Rafael: Na verdade eu comprei a viagem um ano antes, para eu já me preparar, fiquei enrolando mais do que devia, e quando faltavam 4 meses eu falei: “Está chegando, agora eu tenho que dar um gás!” Aí é que eu comecei a me preparar. Pensei: “Não vou conseguir sozinho.” Contratei um personal trainer e fiz o que foi possível.
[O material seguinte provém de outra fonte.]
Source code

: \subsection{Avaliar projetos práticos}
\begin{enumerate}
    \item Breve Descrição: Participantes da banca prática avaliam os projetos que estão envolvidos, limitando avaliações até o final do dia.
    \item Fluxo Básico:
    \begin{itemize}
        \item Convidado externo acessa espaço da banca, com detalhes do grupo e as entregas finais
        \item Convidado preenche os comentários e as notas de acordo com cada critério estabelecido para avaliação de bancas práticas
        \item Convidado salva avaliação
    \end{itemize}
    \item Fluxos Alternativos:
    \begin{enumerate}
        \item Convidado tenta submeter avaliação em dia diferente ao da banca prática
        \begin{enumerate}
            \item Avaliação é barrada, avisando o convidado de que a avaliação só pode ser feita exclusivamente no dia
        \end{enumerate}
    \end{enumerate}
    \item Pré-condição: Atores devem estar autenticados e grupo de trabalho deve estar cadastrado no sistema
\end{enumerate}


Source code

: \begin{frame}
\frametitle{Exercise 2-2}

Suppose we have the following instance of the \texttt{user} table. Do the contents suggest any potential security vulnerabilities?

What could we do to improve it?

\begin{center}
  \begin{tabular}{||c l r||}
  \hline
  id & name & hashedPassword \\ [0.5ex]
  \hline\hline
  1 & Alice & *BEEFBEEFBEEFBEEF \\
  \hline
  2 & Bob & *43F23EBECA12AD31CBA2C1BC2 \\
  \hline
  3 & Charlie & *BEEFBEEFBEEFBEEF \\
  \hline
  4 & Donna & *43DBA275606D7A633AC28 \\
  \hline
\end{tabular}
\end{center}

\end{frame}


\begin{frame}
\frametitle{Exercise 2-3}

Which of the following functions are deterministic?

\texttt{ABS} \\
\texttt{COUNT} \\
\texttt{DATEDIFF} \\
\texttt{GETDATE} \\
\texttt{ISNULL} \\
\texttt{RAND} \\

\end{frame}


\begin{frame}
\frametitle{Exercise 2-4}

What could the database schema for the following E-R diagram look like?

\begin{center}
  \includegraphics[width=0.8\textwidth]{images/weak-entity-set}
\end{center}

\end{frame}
icone bussola Aí você foi até o Nepal, o Nepal está lá do outro lado do mundo, é frio! Como foi isso?

Rafael: Olha, eu li alguns livros sobre o assunto, super me interessei pelo assunto, mas eu fui par ao Nepal atrás das montanhas. E quando eu cheguei o Nepal, eu me deparei com um lado cultural muito forte, um lado religioso, coisas muito diferentes, o que foi muito bacana, que foi uma coisa que eu não estava esperando tanto!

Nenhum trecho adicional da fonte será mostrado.